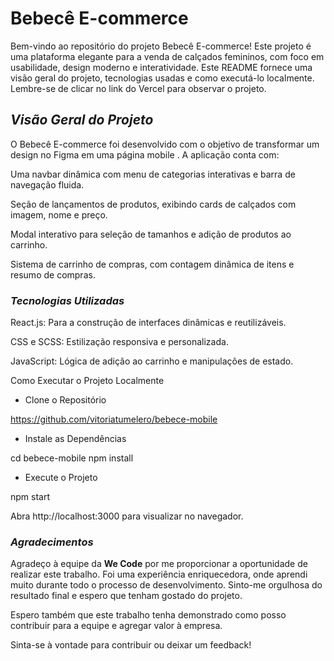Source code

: # **Bebecê E-commerce**

Bem-vindo ao repositório do projeto Bebecê E-commerce! Este projeto é uma plataforma elegante para a venda de calçados femininos, com foco em usabilidade, design moderno e interatividade. Este README fornece uma visão geral do projeto, tecnologias usadas e como executá-lo localmente. Lembre-se de clicar no link do Vercel para observar o projeto.


## *Visão Geral do Projeto*

O Bebecê E-commerce foi desenvolvido com o objetivo de transformar um design no Figma em uma página mobile . A aplicação conta com:

Uma navbar dinâmica com menu de categorias interativas e barra de navegação fluida.

Seção de lançamentos de produtos, exibindo cards de calçados com imagem, nome e preço.

Modal interativo para seleção de tamanhos e adição de produtos ao carrinho.

Sistema de carrinho de compras, com contagem dinâmica de itens e resumo de compras.


### *Tecnologias Utilizadas*

React.js: Para a construção de interfaces dinâmicas e reutilizáveis.

CSS e SCSS: Estilização responsiva e personalizada.

JavaScript: Lógica de adição ao carrinho e manipulações de estado.


Como Executar o Projeto Localmente

- Clone o Repositório

https://github.com/vitoriatumelero/bebece-mobile

- Instale as Dependências

cd bebece-mobile
npm install

- Execute o Projeto

npm start

Abra http://localhost:3000 para visualizar no navegador.


### *Agradecimentos*

Agradeço à equipe da **We Code** por me proporcionar a oportunidade de realizar este trabalho. Foi uma experiência enriquecedora, onde aprendi muito durante todo o processo de desenvolvimento. Sinto-me orgulhosa do resultado final e espero que tenham gostado do projeto.  

Espero também que este trabalho tenha demonstrado como posso contribuir para a equipe e agregar valor à empresa.  

Sinta-se à vontade para contribuir ou deixar um feedback!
──────
> _Work instruction_
In the listing, find all lines with the string "carrinho" and copy them.

> _Response_
Modal interativo para seleção de tamanhos e adição de produtos ao carrinho.
Sistema de carrinho de compras, com contagem dinâmica de itens e resumo de compras.
JavaScript: Lógica de adição ao carrinho e manipulações de estado.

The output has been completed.